С годами оно и возникло стойкое ощущение, что все важные события жизни я выстраивала сама и сама осуществляла, лично, своею мышцей простёртой, так скажем, по-библейски. Я – крепкий человек. И я верю в себя. И абсолютно убеждена, что сильная личность может владеть собственной судьбой. Во всяком случае, «держать лицо», что бы ни стряслось.

 

Материнский инстинкт

Мой сын служил в Армии обороны Израиля. Но сыну положено, как мужчине, пройти этот путь, особенно в такой стране, как Израиль, население которой нуждается в защите ежедневно, ежечасно. А потом пришло время и дочери в армию идти… Она по характеру ответственный и взрослый человек. Граждански ответственный.
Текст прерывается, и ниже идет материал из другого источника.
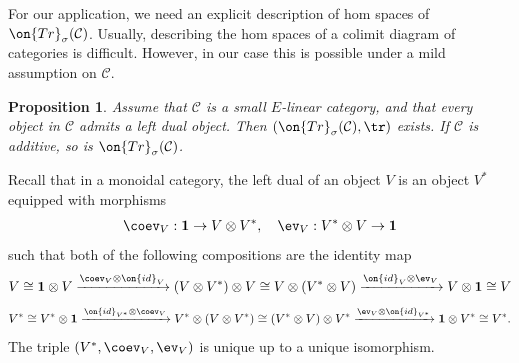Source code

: \documentclass[11pt]{amsart}
\newtheorem{prop}[thm]{Proposition}
\theoremstyle{definition}
\theoremstyle{definition}
\theoremstyle{definition}
\numberwithin{equation}{subsection}
\newcommand{\mC}{{\mathcal C}}
\newcommand{\id}{{\on{id}}}
\newcommand{\Tr}{{\on{Tr}}}
\begin{document}
For our application, we need an explicit description of hom spaces of $\Tr_\sigma(\mC)$. Usually, describing the hom spaces of a colimit diagram of categories is difficult. However, in our case this is possible under a mild assumption on $\mC$.
\begin{prop}
\label{L:trace cat}
Assume that $\mC$ is a small $E$-linear category, and that every object in $\mC$ admits a left dual object. Then $(\Tr_\sigma(\mC),\tr)$ exists. If $\mC$ is additive, so is $\Tr_\sigma(\mC)$.
\end{prop}
Recall that in a monoidal category, the left dual of an object $V$ is an object $V^*$ equipped with morphisms 
$$\coev_V:\mathbf{1}\to V\otimes V^*,\quad \ev_V: V^*\otimes V\to \mathbf{1}$$ 
such that both of the following compositions are the identity map
\[V\cong \mathbf{1}\otimes V\xrightarrow{\coev_V\otimes\id_{V}}(V\otimes V^*)\otimes V\cong V\otimes (V^*\otimes V)\xrightarrow{\id_{V}\otimes\ev_V}V\otimes\mathbf{1}\cong V\]
\[V^*\cong V^*\otimes\mathbf{1}\xrightarrow{\id_{V^*}\otimes\coev_V} V^*\otimes (V\otimes V^*)\cong (V^*\otimes V)\otimes V^*\xrightarrow{\ev_V\otimes\id_{V^*}}\mathbf{1}\otimes V^*\cong V^*.\]
The triple $(V^*,\coev_V,\ev_V)$ is unique up to a unique isomorphism.
\end{document}
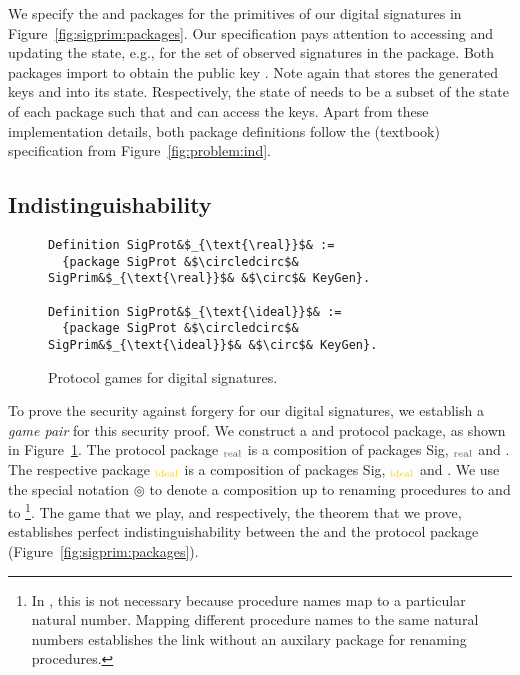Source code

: %
We specify the \real and \ideal packages for the primitives
of our digital signatures in Figure~\ref{fig:sigprim:packages}.
%
Our specification pays attention to accessing and updating
the state, e.g., for the set  of observed signatures in the
\ideal package.
%
Both packages import \ekeygen to obtain the
public key .
%
Note again that \ekeygen stores the generated keys 
and  into its state.
%
Respectively, the state of \pkeygen needs to be a
subset of the state of each package such that \esign and
\eversig can access the keys.
%
Apart from these implementation details,
both package definitions follow the (textbook)
specification from Figure~\ref{fig:problem:ind}.
%


\subsection{Indistinguishability}

\begin{figure}
    \begin{verbatim}
Definition SigProt&$_{\text{\real}}$& :=
  {package SigProt &$\circledcirc$& SigPrim&$_{\text{\real}}$& &$\circ$& KeyGen}.

Definition SigProt&$_{\text{\ideal}}$& :=
  {package SigProt &$\circledcirc$& SigPrim&$_{\text{\ideal}}$& &$\circ$& KeyGen}.
    \end{verbatim}
   \caption{Protocol games for digital signatures.}
   \label{fig:sigprot}
\end{figure}

%
To prove the security against forgery for our digital signatures, 
we establish a \emph{game pair} for this security proof. 
%
We construct a \real and \ideal protocol package, as shown in Figure~\ref{fig:sigprot}. 
%
The \real protocol package
\psigprot$_{\text{\real}}$ is a composition of packages
Sig\prot, \psigprim$_{\text{\real}}$ and \pkeygen. 
%
The respective \ideal package
\psigprot$_{\text{\ideal}}$ is a composition of packages
Sig\prot, \psigprim$_{\text{\ideal}}$ and \pkeygen.
%
We use the special notation $\circledcirc$ to denote a composition
up to renaming procedures \esign to  and
\eversig to %
\footnote{
%
In \ssprove , this is not necessary because procedure names map
to a particular natural number.
%
Mapping different procedure names to the same natural numbers
establishes the link without an auxilary package for renaming
procedures.
%
}.
%
The game that we play, and respectively, the theorem that we prove,
establishes perfect indistinguishability between the \real and 
the \ideal protocol package (Figure~\ref{fig:sigprim:packages}).

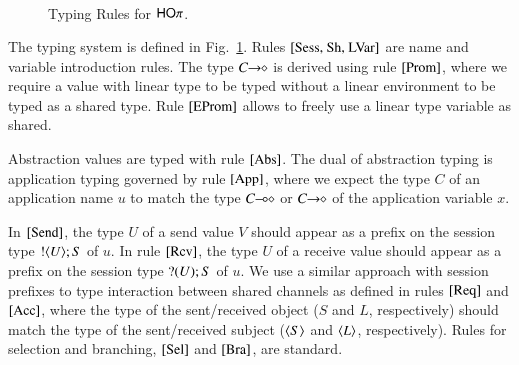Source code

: \begin{figure}[t]
\[\begin{array}{lc}
%
%
	\end{array}
\]
\caption{Typing Rules for $\mathsf{HO}\pi$.\label{fig:typerulesmy}}
\Hline
\end{figure}
The typing system is defined in Fig.~\ref{fig:typerulesmy}.
Rules $\trule{Sess, Sh, LVar}$ are name and variable introduction rules. 
The type $C\!\! \rightarrow\!\! \diamond$ %
is derived using rule $\trule{Prom}$, where we require
a value with linear type to be typed without a linear
environment to be typed as a shared type.
Rule $\trule{EProm}$ allows to freely use a linear
type variable as shared.

Abstraction values are typed with rule $\trule{Abs}$.
The dual of abstraction typing is application typing
governed by rule $\trule{App}$, where we expect
the type $C$ of an application name $u$ 
to match the type $C\!\! \multimap\!\! \diamond$ or $C\!\! \rightarrow\!\! \diamond$
of the application variable $x$.

In $\trule{Send}$, 
the type $U$ of a send value $V$ should appear as a prefix
on the session type $! \langle U \rangle ; S$ of $u$.
In rule $\trule{Rcv}$, 
the type $U$ of a receive value should 
appear as a prefix on the session type $? (U) ; S$ of $u$.
We use a similar approach with session prefixes
to type interaction between shared channels as defined 
in rules $\trule{Req}$ and $\trule{Acc}$,
where the type of the sent/received object 
($S$ and $L$, respectively) should
match the type of the sent/received subject
($\langle S \rangle$ and $\langle L \rangle$, respectively).
Rules for selection and branching, 
$\trule{Sel}$ and $\trule{Bra}$, are standard. 

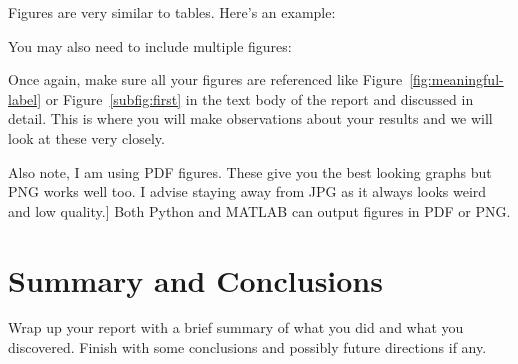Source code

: \documentclass[11pt]{amsart}
\begin{document}
Figures are very similar to tables. Here's an example: 


You may also need to include multiple figures: 


Once again, make sure all your figures are referenced like Figure~\ref{fig:meaningful-label}
or Figure~\ref{subfig:first} in the text body of the report and discussed 
in detail. This is where you will make observations about your results and we will 
look at these very closely. 

Also note, I am using PDF figures. These give you the best looking graphs but PNG works 
well too. I advise staying away from JPG as it always looks weird and low quality.]
Both Python and MATLAB can output figures in PDF or PNG.

\section{Summary and Conclusions}\label{sec:conclusions}
Wrap up your report with a brief summary of what you did and what you discovered. 
Finish with some conclusions and possibly future directions if any. 
\end{document}

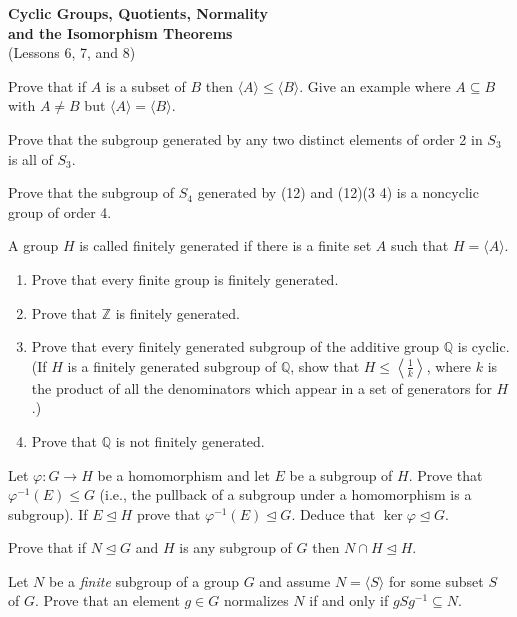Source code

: \documentclass[
    11pt,a4paper,
]{exam}
\begin{document}
\def\contador{Problem Set 3}


\begin{center}
    {\bfseries\Large
        Cyclic Groups, Quotients, Normality\\ and the Isomorphism Theorems}\\
    (Lessons 6, 7, and 8)
\end{center}


\begin{questions}
\question 
Prove that if $A$ is a subset of $B$ then $\langle A\rangle \leq\langle B\rangle$. Give an example where $A \subseteq B$ with $A \neq B$ but $\langle A\rangle=\langle B\rangle$.

\question
Prove that the subgroup generated by any two distinct elements of order 2 in $S_3$ is all of $S_3$.


\question 
Prove that the subgroup of $S_4$ generated by (12) and (12)(3 4) is a noncyclic group of order 4.


\question
A group $H$ is called finitely generated if there is a finite set $A$ such that $H=\langle A\rangle$.
\begin{enumerate}[label=(\roman*)]
    \item Prove that every finite group is finitely generated.
    \item Prove that $\mathbb{Z}$ is finitely generated.
    \item Prove that every finitely generated subgroup of the additive group $\mathbb{Q}$ is cyclic. (If $H$ is a finitely generated subgroup of $\mathbb{Q}$, show that $H \leq\left\langle\frac{1}{k}\right\rangle$, where $k$ is the product of all the denominators which appear in a set of generators for $H$.)
    \item Prove that $\mathbb{Q}$ is not finitely generated.
\end{enumerate}



\question
Let $\varphi: G \rightarrow H$ be a homomorphism and let $E$ be a subgroup of $H$. Prove that $\varphi^{-1}(E) \leq G$ (i.e., the pullback of a subgroup under a homomorphism is a subgroup). If $E \unlhd H$ prove that $\varphi^{-1}(E) \unlhd G$. Deduce that $\operatorname{ker} \varphi \unlhd G$.


\question
Prove that if $N \unlhd G$ and $H$ is any subgroup of $G$ then $N \cap H \unlhd H$.

\question 
Let $N$ be a \textit{finite} subgroup of a group $G$ and assume $N = \langle S \rangle$ for some subset $S$ of $G$. Prove that an element $g \in G$ normalizes $N$ if and only if $gSg^{-1} \subseteq N$.



\end{questions}
\end{document}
Могла бы и уклониться от армии (для девушки есть варианты альтернативной службы, да и возможность вообще не служить), но решила, что «должна два года отдать этой стране». И служила, как и все ребята из её класса. Я её уважаю за это. Очень важно: уважать своего ребёнка. Хотя, признаюсь, ужас что со мной тогда происходило, это были дни Второй ливанской войны… Я жила как-то машинально, делала всё, что требовалось «по жизни», а в голове сидело только одно: добралась ли уже моя девочка со своей базы до Иерусалима?.. Но я понимала, что не должна вмешиваться; у неё ведь тоже со временем должно выработаться стойкое чувство самоуправления собственной жизнью. Я не имела права ей мешать. Успокоительные на ночь, снотворные, валерьяночка с самого утра – всеёгодилось. С собакой гуляла три раза в день – тоже неплохо проветривало мозги. Всю войну не писала, невозможно было. Сидела в интернете: отслеживала – что взорвалось, куда передвинулись войска и что сейчас происходит там, где дислоцирована база, на которой служит Ева… Такая вот была реальность моей жизни на тот период.


Судьба

Есть судьба, которая является нам в виде случая, а есть судьба продлённая, пожизненная. В моей жизни судьба (одновременно – и случай, и действие длиною в жизнь) подарила мне встречу с художником Борисом Карафеловым, главным человеком в моей жизни. А познакомились мы, когда снимался идиотский фильм по неудачной моей повести «Завтра, как обычно». Зато на материале этих киностраданий написана удачная повесть «Камера наезжает». Значит, страдания и пошлость окупились, то есть рентабельны. А если вообще эту бодягу считать причиной нашей встречи с Борисом, можно считать, страдания не только окуплены, но и принесли настоящий капитал.